# What to do
Only one stretch of the data is wanted: the line containing "(memo Git commandes)", the line containing "## Database Setup Scripts", and every line between them, copied exactly.

****************

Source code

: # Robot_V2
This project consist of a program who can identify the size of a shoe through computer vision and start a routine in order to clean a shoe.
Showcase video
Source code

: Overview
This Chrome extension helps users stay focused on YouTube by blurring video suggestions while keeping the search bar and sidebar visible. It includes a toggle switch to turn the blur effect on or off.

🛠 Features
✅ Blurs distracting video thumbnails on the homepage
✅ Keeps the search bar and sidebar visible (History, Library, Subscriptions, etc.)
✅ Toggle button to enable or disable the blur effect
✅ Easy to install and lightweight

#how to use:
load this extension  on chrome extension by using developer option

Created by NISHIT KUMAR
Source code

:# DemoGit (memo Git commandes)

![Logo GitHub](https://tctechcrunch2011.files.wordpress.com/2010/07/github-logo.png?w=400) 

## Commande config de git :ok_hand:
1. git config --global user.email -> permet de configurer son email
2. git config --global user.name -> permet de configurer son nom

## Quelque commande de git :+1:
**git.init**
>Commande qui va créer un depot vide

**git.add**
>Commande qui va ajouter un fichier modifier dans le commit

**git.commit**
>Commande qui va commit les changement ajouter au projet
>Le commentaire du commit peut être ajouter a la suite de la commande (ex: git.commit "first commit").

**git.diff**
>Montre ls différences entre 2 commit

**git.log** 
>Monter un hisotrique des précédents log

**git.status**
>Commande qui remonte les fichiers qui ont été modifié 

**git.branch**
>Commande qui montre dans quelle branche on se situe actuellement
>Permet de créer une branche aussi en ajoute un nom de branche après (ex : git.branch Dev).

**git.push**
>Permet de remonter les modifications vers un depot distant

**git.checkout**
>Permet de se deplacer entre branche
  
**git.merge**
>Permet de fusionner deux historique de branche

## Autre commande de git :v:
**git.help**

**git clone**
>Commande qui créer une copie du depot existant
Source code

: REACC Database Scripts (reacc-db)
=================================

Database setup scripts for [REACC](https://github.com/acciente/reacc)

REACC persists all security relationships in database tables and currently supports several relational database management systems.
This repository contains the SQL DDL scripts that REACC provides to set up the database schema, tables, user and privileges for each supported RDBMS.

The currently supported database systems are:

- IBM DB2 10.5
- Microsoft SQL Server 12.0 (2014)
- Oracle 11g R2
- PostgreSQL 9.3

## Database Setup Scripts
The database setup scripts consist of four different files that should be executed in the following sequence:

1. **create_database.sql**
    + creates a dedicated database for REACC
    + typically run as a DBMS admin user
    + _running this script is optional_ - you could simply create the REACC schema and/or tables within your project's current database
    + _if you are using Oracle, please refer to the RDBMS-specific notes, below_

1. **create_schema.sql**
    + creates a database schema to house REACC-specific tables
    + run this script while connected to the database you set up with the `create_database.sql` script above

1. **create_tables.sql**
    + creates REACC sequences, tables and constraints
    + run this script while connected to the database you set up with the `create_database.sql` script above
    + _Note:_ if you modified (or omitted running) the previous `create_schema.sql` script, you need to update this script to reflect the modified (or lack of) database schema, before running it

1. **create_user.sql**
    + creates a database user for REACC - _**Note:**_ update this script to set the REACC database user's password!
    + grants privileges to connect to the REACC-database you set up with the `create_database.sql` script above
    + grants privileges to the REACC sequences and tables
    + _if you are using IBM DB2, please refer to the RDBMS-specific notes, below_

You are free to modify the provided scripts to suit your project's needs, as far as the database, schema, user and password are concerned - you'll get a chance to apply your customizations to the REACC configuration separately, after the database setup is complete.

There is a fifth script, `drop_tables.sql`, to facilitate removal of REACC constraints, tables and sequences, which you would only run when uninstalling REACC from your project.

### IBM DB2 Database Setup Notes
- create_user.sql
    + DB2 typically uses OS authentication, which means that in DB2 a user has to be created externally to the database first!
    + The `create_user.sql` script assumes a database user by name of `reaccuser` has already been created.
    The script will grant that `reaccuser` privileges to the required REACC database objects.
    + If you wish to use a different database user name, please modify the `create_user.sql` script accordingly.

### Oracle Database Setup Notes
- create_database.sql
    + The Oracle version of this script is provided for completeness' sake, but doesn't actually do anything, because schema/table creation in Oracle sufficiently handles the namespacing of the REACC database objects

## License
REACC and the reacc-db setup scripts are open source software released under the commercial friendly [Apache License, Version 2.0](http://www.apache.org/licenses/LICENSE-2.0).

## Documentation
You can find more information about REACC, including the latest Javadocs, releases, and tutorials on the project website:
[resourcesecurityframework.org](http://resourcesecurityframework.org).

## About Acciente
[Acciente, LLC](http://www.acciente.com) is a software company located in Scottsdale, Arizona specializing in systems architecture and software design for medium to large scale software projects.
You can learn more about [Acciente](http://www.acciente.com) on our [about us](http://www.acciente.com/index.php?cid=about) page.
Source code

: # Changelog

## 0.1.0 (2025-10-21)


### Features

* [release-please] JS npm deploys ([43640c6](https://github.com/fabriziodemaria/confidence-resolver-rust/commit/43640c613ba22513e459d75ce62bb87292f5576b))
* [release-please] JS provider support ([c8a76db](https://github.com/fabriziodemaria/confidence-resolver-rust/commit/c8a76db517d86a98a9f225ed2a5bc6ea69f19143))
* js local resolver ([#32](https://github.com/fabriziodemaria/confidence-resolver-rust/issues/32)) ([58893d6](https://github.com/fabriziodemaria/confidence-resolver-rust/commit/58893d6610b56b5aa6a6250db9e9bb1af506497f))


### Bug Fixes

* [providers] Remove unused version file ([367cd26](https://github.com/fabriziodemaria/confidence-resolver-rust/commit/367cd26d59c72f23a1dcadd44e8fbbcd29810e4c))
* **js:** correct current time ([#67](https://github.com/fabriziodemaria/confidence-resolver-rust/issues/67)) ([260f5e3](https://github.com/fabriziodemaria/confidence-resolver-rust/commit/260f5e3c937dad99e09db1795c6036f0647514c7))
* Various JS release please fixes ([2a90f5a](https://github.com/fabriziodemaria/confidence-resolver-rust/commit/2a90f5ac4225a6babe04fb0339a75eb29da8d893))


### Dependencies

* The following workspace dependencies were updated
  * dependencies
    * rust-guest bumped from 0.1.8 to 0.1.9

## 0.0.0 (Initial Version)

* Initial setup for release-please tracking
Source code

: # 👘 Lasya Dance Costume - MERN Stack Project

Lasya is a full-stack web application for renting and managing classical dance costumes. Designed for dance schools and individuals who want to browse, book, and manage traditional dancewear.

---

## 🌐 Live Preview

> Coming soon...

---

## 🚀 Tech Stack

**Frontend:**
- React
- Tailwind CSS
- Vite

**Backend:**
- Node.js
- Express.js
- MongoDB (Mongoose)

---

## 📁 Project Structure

****************

# The completed task
:# DemoGit (memo Git commandes)

![Logo GitHub](https://tctechcrunch2011.files.wordpress.com/2010/07/github-logo.png?w=400) 

## Commande config de git :ok_hand:
1. git config --global user.email -> permet de configurer son email
2. git config --global user.name -> permet de configurer son nom

## Quelque commande de git :+1:
**git.init**
>Commande qui va créer un depot vide

**git.add**
>Commande qui va ajouter un fichier modifier dans le commit

**git.commit**
>Commande qui va commit les changement ajouter au projet
>Le commentaire du commit peut être ajouter a la suite de la commande (ex: git.commit "first commit").

**git.diff**
>Montre ls différences entre 2 commit

**git.log** 
>Monter un hisotrique des précédents log

**git.status**
>Commande qui remonte les fichiers qui ont été modifié 

**git.branch**
>Commande qui montre dans quelle branche on se situe actuellement
>Permet de créer une branche aussi en ajoute un nom de branche après (ex : git.branch Dev).

**git.push**
>Permet de remonter les modifications vers un depot distant

**git.checkout**
>Permet de se deplacer entre branche
  
**git.merge**
>Permet de fusionner deux historique de branche

## Autre commande de git :v:
**git.help**

**git clone**
>Commande qui créer une copie du depot existant
Source code

: REACC Database Scripts (reacc-db)
=================================

Database setup scripts for [REACC](https://github.com/acciente/reacc)

REACC persists all security relationships in database tables and currently supports several relational database management systems.
This repository contains the SQL DDL scripts that REACC provides to set up the database schema, tables, user and privileges for each supported RDBMS.

The currently supported database systems are:

- IBM DB2 10.5
- Microsoft SQL Server 12.0 (2014)
- Oracle 11g R2
- PostgreSQL 9.3

## Database Setup Scripts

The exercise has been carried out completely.